Task:
Your result should be the lines holding the word "shadow", copied from the entries below.

Data excerpts:
··········

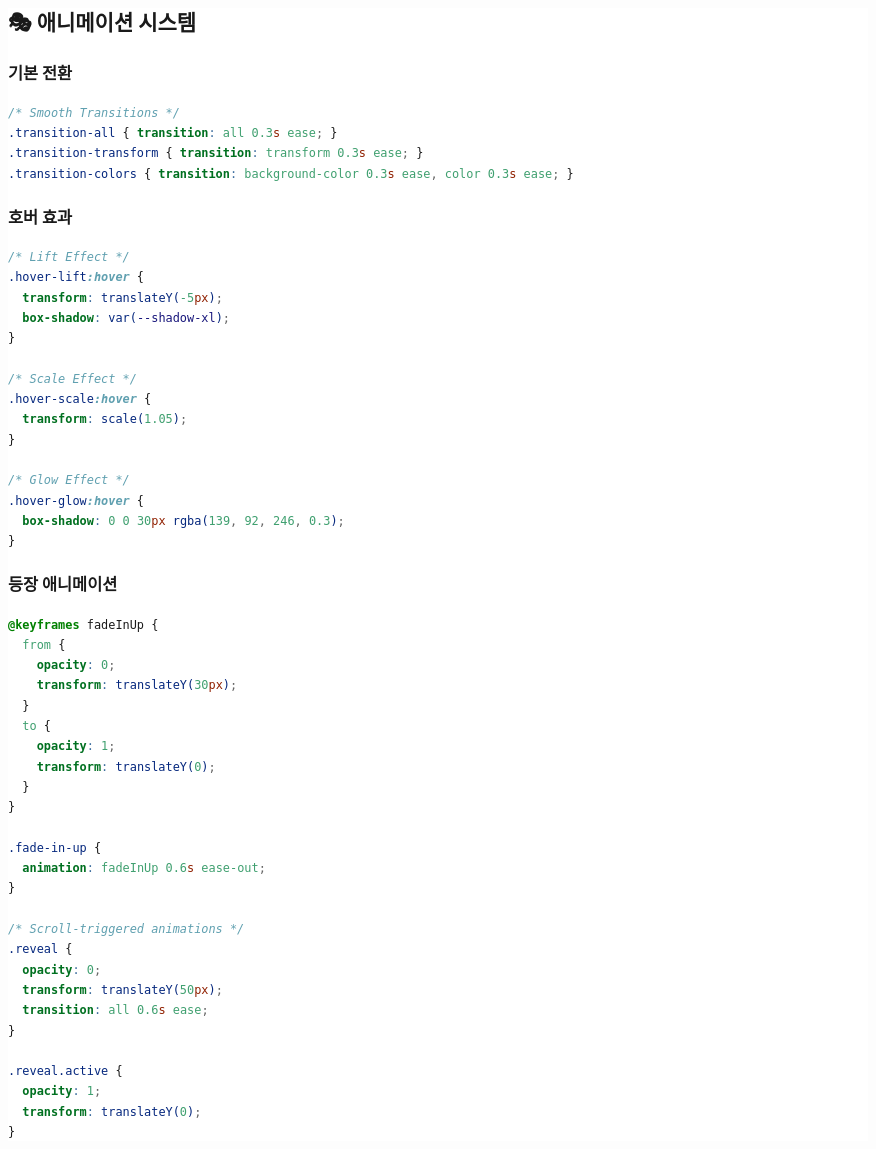 
## 🎭 애니메이션 시스템

### 기본 전환
```css
/* Smooth Transitions */
.transition-all { transition: all 0.3s ease; }
.transition-transform { transition: transform 0.3s ease; }
.transition-colors { transition: background-color 0.3s ease, color 0.3s ease; }
```

### 호버 효과
```css
/* Lift Effect */
.hover-lift:hover {
  transform: translateY(-5px);
  box-shadow: var(--shadow-xl);
}

/* Scale Effect */
.hover-scale:hover {
  transform: scale(1.05);
}

/* Glow Effect */
.hover-glow:hover {
  box-shadow: 0 0 30px rgba(139, 92, 246, 0.3);
}
```

### 등장 애니메이션
```css
@keyframes fadeInUp {
  from {
    opacity: 0;
    transform: translateY(30px);
  }
  to {
    opacity: 1;
    transform: translateY(0);
  }
}

.fade-in-up {
  animation: fadeInUp 0.6s ease-out;
}

/* Scroll-triggered animations */
.reveal {
  opacity: 0;
  transform: translateY(50px);
  transition: all 0.6s ease;
}

.reveal.active {
  opacity: 1;
  transform: translateY(0);
}
```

··········

Response box:
  box-shadow: var(--shadow-xl);
  box-shadow: 0 0 30px rgba(139, 92, 246, 0.3);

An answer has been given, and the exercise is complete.